Dune will produce a lockfile when building projects. The lockfile will contain a stanza listing all dependencies, their sources, and the required build actions. When a lockfile is present, dune build will use it by default.

A important design for the lockfile is that it contains both sources and build commands, which means that reading from the opam-repository is not required when a lockfile is available. As a result, when a lockfile is available, we're removing two steps that are currently needed when installing dependencies with opam: (1) running the solver and (2) reading from the opam-repository to get the build instructions and source. This will make compilation of projects significantly faster, essentially consisting of downloading the sources of the dependencies and building them.

The generation of the lockfile isn't part of the Build, Dune will provide a separate command (e.g. dune lock) to generate the lockfile.

Watch Mode

Following Principle 2., package management will integrate well with watch mode and will work in the way that users would expect (i.e. in an obvious way).

Dune will monitor the dune-project and dune-workspace files as well as the lock file and will automatically update the dependencies on changes. From a user point of view, this means that you won't need to leave the editor when running Dune in watch mode. Every change on the workspace can be performed by updating the source files.

System Dependencies

Dune will not automatically install missing system dependencies (aka depext). Instead, it will provide a user interface to inform users about missing dependencies and offer hints on how to install them. Building on top of opam's depext system, Dune can include build rules that check for the availability of required system packages and provide custom error messages when these rules do not succeed.

To facilitate the installation of system dependencies, we will explore the possibility of introducing an explicit command that handles the installation of system dependencies. This command would leverage the functionality of opam-depext to test the presence or absence of such dependencies and install them if needed.

Vendoring and Pinning

In version 1, there will be no specific vendoring workflow beyond the existing vendoring features already supported by Dune.

However, an alternative workflow will be provided by supporting the local filesystem as a source for dependencies. This can be configured in the dune-workspace. With this approach, Dune will be able to monitor changes in the dependencies sources and rebuild the project as needed. This effectively supports use cases to work on multiple projects at the same time.

This also offers an alternative workflow to opam pins. It's worth noting that opam pins are not supported by the opam repository, therefore this configuration is specific to the workspace (hence why it belongs to dune-workspace and not dune-project), and it will not be used when releasing packages.

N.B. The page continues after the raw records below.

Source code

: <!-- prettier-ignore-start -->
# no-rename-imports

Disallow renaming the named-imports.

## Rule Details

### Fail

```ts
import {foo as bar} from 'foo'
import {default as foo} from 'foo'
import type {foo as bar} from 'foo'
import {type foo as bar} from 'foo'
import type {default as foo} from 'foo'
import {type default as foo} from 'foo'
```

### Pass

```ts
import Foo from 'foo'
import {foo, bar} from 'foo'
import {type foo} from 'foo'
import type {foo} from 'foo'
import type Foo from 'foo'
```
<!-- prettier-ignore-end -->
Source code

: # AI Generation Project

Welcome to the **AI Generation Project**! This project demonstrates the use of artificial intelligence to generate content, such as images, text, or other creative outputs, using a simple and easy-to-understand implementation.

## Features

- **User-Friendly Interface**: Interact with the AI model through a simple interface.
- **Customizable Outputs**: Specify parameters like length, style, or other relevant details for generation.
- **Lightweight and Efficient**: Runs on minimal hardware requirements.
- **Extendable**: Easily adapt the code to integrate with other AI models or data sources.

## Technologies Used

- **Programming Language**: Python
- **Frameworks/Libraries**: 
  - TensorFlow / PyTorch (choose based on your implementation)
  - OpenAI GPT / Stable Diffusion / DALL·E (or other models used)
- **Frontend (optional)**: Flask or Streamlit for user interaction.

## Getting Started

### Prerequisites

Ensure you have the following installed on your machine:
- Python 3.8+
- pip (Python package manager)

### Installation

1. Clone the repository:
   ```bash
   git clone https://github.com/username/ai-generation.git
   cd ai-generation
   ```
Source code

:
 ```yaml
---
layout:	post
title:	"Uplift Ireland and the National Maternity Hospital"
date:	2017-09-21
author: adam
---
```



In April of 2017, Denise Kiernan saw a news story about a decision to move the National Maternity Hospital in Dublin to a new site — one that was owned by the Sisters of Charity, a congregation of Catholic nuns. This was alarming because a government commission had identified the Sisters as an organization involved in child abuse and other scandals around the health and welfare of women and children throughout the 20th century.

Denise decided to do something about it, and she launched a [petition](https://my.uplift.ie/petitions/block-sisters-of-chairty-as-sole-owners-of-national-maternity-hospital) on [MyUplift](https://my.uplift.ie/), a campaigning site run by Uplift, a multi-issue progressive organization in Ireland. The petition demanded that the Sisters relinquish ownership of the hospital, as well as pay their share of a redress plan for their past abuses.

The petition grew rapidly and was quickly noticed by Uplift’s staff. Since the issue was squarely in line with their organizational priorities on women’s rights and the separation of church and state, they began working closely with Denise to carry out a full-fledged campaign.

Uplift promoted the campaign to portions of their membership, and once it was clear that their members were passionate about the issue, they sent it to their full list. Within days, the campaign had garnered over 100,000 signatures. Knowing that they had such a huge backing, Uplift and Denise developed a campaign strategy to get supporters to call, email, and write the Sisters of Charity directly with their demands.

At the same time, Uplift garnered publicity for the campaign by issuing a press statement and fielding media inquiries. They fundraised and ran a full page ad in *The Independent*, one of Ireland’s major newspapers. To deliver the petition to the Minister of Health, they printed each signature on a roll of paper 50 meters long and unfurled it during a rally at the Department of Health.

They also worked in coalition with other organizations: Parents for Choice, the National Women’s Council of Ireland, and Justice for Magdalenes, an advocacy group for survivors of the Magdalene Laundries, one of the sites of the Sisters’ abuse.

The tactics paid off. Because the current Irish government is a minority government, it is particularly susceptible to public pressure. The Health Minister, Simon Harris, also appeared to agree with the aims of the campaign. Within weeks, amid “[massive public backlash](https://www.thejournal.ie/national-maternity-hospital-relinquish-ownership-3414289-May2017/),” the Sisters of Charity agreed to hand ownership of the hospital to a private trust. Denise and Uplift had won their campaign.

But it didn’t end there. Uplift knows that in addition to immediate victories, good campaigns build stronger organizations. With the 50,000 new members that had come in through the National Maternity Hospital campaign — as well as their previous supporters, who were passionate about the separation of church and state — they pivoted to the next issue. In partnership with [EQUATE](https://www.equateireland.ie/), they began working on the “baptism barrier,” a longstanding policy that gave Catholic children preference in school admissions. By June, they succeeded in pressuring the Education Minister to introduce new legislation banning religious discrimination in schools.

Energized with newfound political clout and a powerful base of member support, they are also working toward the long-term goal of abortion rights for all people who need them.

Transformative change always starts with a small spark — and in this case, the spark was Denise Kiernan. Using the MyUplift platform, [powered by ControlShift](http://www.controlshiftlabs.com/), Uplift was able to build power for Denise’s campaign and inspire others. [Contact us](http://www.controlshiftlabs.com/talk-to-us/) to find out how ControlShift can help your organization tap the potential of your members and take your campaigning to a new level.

This workflow enables substituting custom sources for any package listed in the lock file, not only the leaves. Sources for packages are typically defined by actions that fetch URLs; however, with this approach, the source of a package can be populated from a directory in the workspace. To implement this feature, the corresponding directory should be excluded from the normal build process by using data_only_dirs. This approach addresses the pain point of having to vendor all the transitive reverse dependencies of any deep dependency that needs modification, allowing for more flexibility in vendoring specific parts of the package graph.

Solver

In the initial version of the integrated package management, Dune will use 0install as its solver.

0install will receive its input from the dune-project package field and the dune-workspace configuration.

Users will have the option to point to alternative opam-repository and even use multiple repositories in their dune-workspace configuration.

From experience with opam-monorepo, which uses 0install, we expect that one challenge will be the clarity of error messages. While we recognise that having user friendly error messages from solvers is generally a hard challenge, we will be working upstream when appropriate to improve the quality of error messages.